En ese contexto, el éxito y el galardón que se otorga al protagonista por la tarea profesional desarrollada en un país que no es obviamente el suyo, deviene casi en una dramática farsa. No en vano, el personaje recuerda un sabio consejo de su padre: “debes hacer gárgaras con el éxito pero luego escupirlo”.

“Bardo” mixtura -con singular sutileza- el drama con la comedia y hasta exorciza el dolor, el desencanto y las miserias humanas, mediante un lenguaje impregnado de agria y sardónica ironía.

En ese marco, esta propuesta alude –tal vez involuntariamente o subliminalmente- a “Las venas abiertas de América Latina”, el magistral y aleccionador libro del inolvidable narrador y ensayista uruguayo Eduardo Galeano, que mantiene plena vigencia cincuenta y un años después de su primera edición.

Esta centenaria tragedia está históricamente imbricada al pesadillesco holocausto de la  conquista y al criminal pillaje de los imperios de antaño, pero también, en el presente, al lacerante drama de los inmigrantes despiadadamente explotados y expoliados como mano de obra barata por un inmoral sistema de acumulación capitalista.

Asimismo, aunque no se explicite, el eje vertebral de esta película magistral es la contemporánea globalización planetaria, que borra las fronteras culturales y universaliza la miseria y la desigualdad, drenando las riquezas naturales y transformando a los nativos de las denominadas naciones periféricas en meros engranajes del aparato productivo, siempre funcional a la rapiña y el enriquecimiento de las elites hegemónicas del planeta.

“Bardo”, que es un retrato vitriólicamente pesimista del tercer milenio, es un film sin dudas testimonial, que denuncia- sin ambages- el más extenso catálogo de miserias humanas, que discurre entre la hipocresía, el egoísmo, la indiferencia, la insensibilidad, la discriminación, la desigualdad y la pobreza, entre otras calamidades.
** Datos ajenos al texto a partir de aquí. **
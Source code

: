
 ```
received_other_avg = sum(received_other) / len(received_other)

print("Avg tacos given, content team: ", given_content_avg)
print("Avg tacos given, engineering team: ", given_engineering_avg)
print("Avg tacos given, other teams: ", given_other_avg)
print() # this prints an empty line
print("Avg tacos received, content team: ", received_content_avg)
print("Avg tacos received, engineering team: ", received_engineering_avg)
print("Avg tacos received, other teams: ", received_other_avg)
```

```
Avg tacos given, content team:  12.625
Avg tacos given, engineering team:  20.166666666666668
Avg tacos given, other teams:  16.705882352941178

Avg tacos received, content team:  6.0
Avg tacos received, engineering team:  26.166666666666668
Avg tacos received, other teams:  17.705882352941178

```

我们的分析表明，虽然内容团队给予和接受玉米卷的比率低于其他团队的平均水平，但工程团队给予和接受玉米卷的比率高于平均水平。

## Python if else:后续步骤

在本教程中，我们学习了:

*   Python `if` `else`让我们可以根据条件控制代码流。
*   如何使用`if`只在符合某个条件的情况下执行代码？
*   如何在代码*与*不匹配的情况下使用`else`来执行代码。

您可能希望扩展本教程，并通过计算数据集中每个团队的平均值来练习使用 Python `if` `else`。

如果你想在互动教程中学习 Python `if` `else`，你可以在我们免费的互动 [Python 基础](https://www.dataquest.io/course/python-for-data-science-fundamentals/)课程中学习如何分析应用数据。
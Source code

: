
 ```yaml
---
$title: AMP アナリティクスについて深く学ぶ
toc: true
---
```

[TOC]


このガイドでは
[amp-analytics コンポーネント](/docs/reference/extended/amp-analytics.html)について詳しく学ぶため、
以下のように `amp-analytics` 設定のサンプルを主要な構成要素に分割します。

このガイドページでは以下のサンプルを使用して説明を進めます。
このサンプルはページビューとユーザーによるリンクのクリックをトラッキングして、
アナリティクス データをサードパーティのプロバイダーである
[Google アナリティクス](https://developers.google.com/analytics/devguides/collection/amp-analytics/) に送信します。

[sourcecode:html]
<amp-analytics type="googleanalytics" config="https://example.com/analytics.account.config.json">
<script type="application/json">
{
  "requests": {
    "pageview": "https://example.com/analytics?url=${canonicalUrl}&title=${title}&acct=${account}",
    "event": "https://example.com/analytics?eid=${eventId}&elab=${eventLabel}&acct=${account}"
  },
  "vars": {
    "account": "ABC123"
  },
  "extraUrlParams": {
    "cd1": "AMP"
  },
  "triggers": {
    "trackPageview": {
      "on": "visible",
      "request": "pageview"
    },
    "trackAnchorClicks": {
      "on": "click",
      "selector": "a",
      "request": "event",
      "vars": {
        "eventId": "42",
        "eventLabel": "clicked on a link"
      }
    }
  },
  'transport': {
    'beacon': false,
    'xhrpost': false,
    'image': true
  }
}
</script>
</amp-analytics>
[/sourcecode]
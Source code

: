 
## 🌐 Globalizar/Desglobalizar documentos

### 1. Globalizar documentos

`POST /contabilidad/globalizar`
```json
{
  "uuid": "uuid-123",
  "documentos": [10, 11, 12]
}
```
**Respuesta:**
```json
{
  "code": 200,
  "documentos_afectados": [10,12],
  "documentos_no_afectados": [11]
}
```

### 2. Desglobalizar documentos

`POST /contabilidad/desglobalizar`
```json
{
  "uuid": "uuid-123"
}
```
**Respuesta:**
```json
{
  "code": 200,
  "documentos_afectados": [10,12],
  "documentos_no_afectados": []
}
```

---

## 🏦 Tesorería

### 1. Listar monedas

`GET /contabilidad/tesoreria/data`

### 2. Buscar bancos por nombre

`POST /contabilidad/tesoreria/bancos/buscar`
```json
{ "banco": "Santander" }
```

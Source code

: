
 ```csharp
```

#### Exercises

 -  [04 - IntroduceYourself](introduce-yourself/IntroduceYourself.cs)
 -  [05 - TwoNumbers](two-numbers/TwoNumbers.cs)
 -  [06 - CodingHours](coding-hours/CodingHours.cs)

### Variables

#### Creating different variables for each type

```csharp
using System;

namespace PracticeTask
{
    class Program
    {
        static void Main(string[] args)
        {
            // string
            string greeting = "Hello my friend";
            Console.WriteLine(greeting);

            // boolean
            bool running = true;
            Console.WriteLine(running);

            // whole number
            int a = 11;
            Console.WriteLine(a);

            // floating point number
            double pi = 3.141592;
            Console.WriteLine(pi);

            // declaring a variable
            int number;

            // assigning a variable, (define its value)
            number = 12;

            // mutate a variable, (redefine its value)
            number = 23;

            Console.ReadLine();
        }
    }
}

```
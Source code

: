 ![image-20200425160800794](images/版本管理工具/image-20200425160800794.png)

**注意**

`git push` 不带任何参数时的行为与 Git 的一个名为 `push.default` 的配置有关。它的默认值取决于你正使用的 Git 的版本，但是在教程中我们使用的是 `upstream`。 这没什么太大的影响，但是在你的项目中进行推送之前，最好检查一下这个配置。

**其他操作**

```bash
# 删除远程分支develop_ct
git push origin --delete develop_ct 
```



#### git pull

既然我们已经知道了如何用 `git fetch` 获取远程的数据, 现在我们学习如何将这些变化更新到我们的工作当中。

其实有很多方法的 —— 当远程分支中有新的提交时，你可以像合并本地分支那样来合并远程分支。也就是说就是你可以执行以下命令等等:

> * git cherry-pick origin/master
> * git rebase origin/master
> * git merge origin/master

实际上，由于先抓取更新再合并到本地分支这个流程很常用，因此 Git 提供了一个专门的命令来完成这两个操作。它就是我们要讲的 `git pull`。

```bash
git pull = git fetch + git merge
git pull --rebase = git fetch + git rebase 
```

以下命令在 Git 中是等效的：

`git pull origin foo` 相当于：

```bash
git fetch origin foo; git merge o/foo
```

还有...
En esta película compleja, irreverente y enrevesada pero sin dudas imperdible para los cinéfilos de paladar fino, el gran Alejandro González Inarritu confirma que “el hombre es un lobo para el hombre” (homo homini lupus), como lo proclama el filósofo inglés Thomas Hobbes en su obra cumbre “Leviatán”.

FICHA TÉCNICA

Bardo, Falsa crónica de unas cuantas verdades. México 2022. Dirección: Alejandro González Iñárritu. Guión: Alejandro González Iñárritu y Nicolás Giacobone. Edición: Alejandro González Iñárritu. Fotografía: Darius Khondji. Música: Bryce Dessner, Alejandro González Iñárritu. Reparto: Daniel Giménez Cacho, Griselda Siciliani, Ximena Lamadrid, Iker Solano, Luz Jiménez, Luis Couturier, Andrés Almedia, Clementine Guadarrama, Jay O. Sanders, Francisco Rubio, Fabiola Guajardo, Noé Hernádez e Iván Massagué.